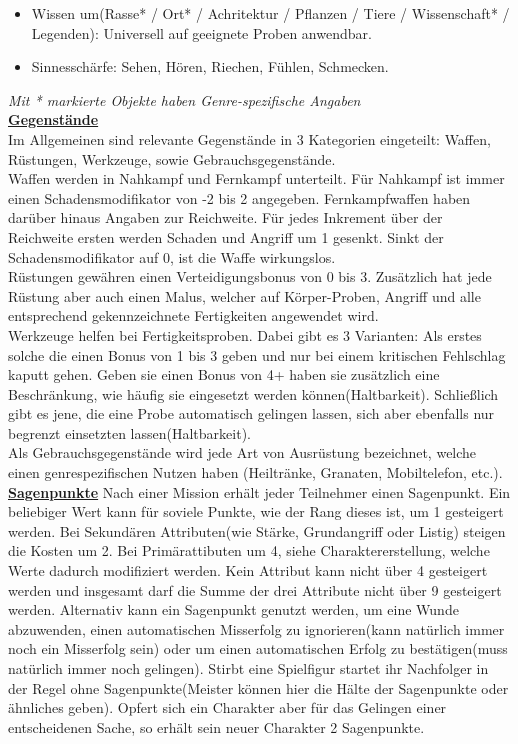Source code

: \documentclass[twoside,a4paper]{minimal}
\begin{document}
\begin{multicols*}{3}
\begin{itemize}
\item Wissen um(Rasse* / Ort* / Achritektur / Pflanzen / Tiere / Wissenschaft* / Legenden): Universell auf geeignete Proben anwendbar.
\item Sinnesschärfe: Sehen, Hören, Riechen, Fühlen, Schmecken.
\end{itemize}
\textit{Mit * markierte Objekte haben Genre-spezifische Angaben}
\textbf{\uline{\\Gegenstände}}
\\Im Allgemeinen sind relevante Gegenstände in 3 Kategorien eingeteilt: Waffen, Rüstungen, Werkzeuge, sowie Gebrauchsgegenstände.
\\Waffen werden in Nahkampf und Fernkampf unterteilt. Für Nahkampf ist immer einen Schadensmodifikator von -2 bis 2 angegeben. Fernkampfwaffen haben darüber hinaus Angaben zur Reichweite. Für jedes Inkrement über der Reichweite ersten werden Schaden und Angriff um 1 gesenkt. Sinkt der Schadensmodifikator auf 0, ist die Waffe wirkungslos.
\\Rüstungen gewähren einen Verteidigungsbonus von 0 bis 3. Zusätzlich hat jede Rüstung aber auch einen Malus, welcher auf Körper-Proben, Angriff und alle entsprechend gekennzeichnete Fertigkeiten angewendet wird.
\\Werkzeuge helfen bei Fertigkeitsproben. Dabei gibt es 3 Varianten: Als erstes solche die einen Bonus von 1 bis 3 geben und nur bei einem kritischen Fehlschlag kaputt gehen. Geben sie einen Bonus von 4+ haben sie zusätzlich eine Beschränkung, wie häufig sie eingesetzt werden können(Haltbarkeit). Schließlich gibt es jene, die eine Probe automatisch gelingen lassen, sich aber ebenfalls nur begrenzt einsetzten lassen(Haltbarkeit).
\\Als Gebrauchsgegenstände wird jede Art von Ausrüstung bezeichnet, welche einen genrespezifischen Nutzen haben (Heiltränke, Granaten, Mobiltelefon, etc.).
\textbf{\uline{\\Sagenpunkte}}
Nach einer Mission erhält jeder Teilnehmer einen Sagenpunkt. Ein beliebiger Wert kann für soviele Punkte, wie der Rang dieses ist, um 1 gesteigert werden. Bei Sekundären Attributen(wie Stärke, Grundangriff oder Listig) steigen die Kosten um 2. Bei Primärattibuten um 4, siehe Charaktererstellung, welche Werte dadurch modifiziert werden. Kein Attribut kann nicht über 4 gesteigert werden und insgesamt darf die Summe der drei Attribute nicht über 9 gesteigert werden. Alternativ kann ein Sagenpunkt genutzt werden, um eine Wunde abzuwenden, einen automatischen Misserfolg zu ignorieren(kann natürlich immer noch ein Misserfolg sein) oder um einen automatischen Erfolg zu bestätigen(muss natürlich immer noch gelingen). Stirbt eine Spielfigur startet ihr Nachfolger in der Regel ohne Sagenpunkte(Meister können hier die Hälte der Sagenpunkte oder ähnliches geben). Opfert sich ein Charakter aber für das Gelingen einer entscheidenen Sache, so erhält sein neuer Charakter 2 Sagenpunkte. 

\end{multicols*}
\end{document}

__WHAT TO WORK ON__:
In the entries above, find each line with the word "Gebrauchsgegenstände" and show it.

__TASK SOLUTION__:
\\Im Allgemeinen sind relevante Gegenstände in 3 Kategorien eingeteilt: Waffen, Rüstungen, Werkzeuge, sowie Gebrauchsgegenstände.
\\Als Gebrauchsgegenstände wird jede Art von Ausrüstung bezeichnet, welche einen genrespezifischen Nutzen haben (Heiltränke, Granaten, Mobiltelefon, etc.).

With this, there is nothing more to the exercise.